One of the best episodes a favorite movie podcast of mine has ever done is about this movie. The podcast is generally about story analysis type stuff with a healthy slathering of "how the sausage was made" in terms of the VFX and other things because the people that do the podcast are/were all in the industry. One of the regular members is Trey Stokes, who did some puppet work on The Abyss. As one would expect if you know how... intense Cameron can be, his stories about working on the movie are fantastic.
posted by sparkletone at 9:15 PM on February 25, 2015 [1 favorite]

Regarding the ending, I did like the description of this film as 120 minutes of kick-ass underwater action film stuffed into a 140min movie.
posted by rmd1023 at 5:42 AM on February 26, 2015 [2 favorites]

Just watched this for the first time last night after not really even considering it for many years, but I recently watched the T2 Director's Cut and I read someone somewhere recommend that The Abyss should also be seen this way. So, why not for a first time? I say.

I liked it quite a bit and it was a bit different than I thought it was going to be. I do think I dozed off for an important 15 minutes or so (Michael Biehn going full Fred C. Dobbs one minute, everybody running chest deep in water the next). I didn't rewind, and I easily picked up and rode it through to the end. I did wonder though: isn't there supposed to be a transparentish blob-being? (Ah, found it, it must have been in my dozing period)

I can forgive the ending a bit, just because it's Hollywood and why not a little Spielberg to wrap things up? I think it would have had to be an hour longer for them to make it back up on their own power somehow, without the help of Glowing Alienbaby.

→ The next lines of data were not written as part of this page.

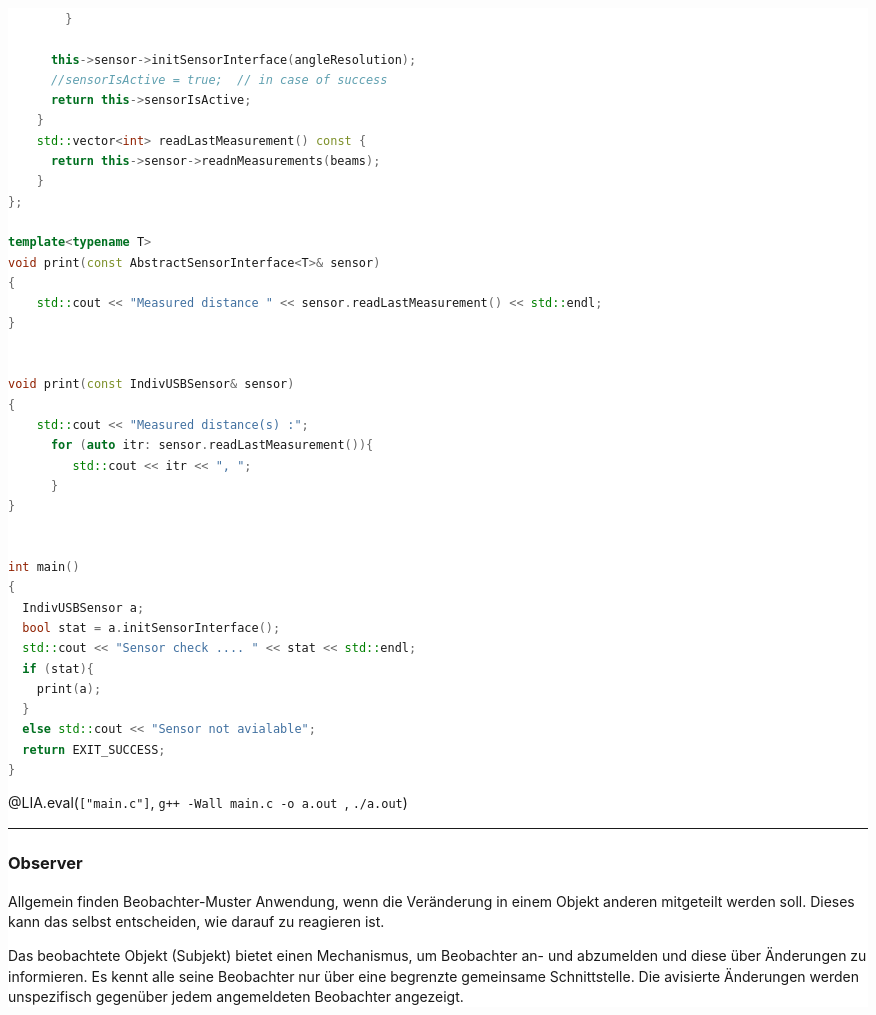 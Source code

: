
 ```cpp                      Adapter.cpp
    	}

      this->sensor->initSensorInterface(angleResolution);
      //sensorIsActive = true;  // in case of success
      return this->sensorIsActive;
    }
    std::vector<int> readLastMeasurement() const {
      return this->sensor->readnMeasurements(beams);
    }
};

template<typename T>
void print(const AbstractSensorInterface<T>& sensor)
{
	std::cout << "Measured distance " << sensor.readLastMeasurement() << std::endl;
}


void print(const IndivUSBSensor& sensor)
{
	std::cout << "Measured distance(s) :";
	  for (auto itr: sensor.readLastMeasurement()){
	     std::cout << itr << ", ";
	  }
}


int main()
{
  IndivUSBSensor a;
  bool stat = a.initSensorInterface();
  std::cout << "Sensor check .... " << stat << std::endl;
  if (stat){
  	print(a);
  }
  else std::cout << "Sensor not avialable";
  return EXIT_SUCCESS;
}
```
@LIA.eval(`["main.c"]`, `g++ -Wall main.c -o a.out `, `./a.out`)

********************************************************************************

### Observer

Allgemein finden Beobachter-Muster Anwendung, wenn die  Veränderung in einem Objekt anderen mitgeteilt werden soll. Dieses kann das selbst entscheiden, wie darauf zu reagieren ist.

Das beobachtete Objekt (Subjekt) bietet einen Mechanismus, um Beobachter an- und abzumelden und diese über Änderungen zu informieren. Es kennt alle seine Beobachter nur über eine begrenzte gemeinsame Schnittstelle. Die avisierte Änderungen werden unspezifisch gegenüber jedem angemeldeten Beobachter angezeigt.


[^1]:  Pressemitteilung DB AG (Pablo Castagnola)  [Link](https://www.deutschebahn.com/de/presse/pressestart_zentrales_uebersicht/reinigungsroboterrrennen-1201744)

Isn't every Cameron movie a "Cameron gettin' divorced" movie? ;)
posted by rhizome at 3:15 PM on December 18, 2018

Also, two details I quite liked: how the movie would just cut to them back at the base rather than go through a whole Getting Out of the Water routine (similar to the 'just assume shit works' trope mentioned above); and how they watched the news for evidence of the seriousness of what they were working on, by the evidently-intentional starting of shit around the world by the gov't/military to distract from any possible investigation/journalism/etc.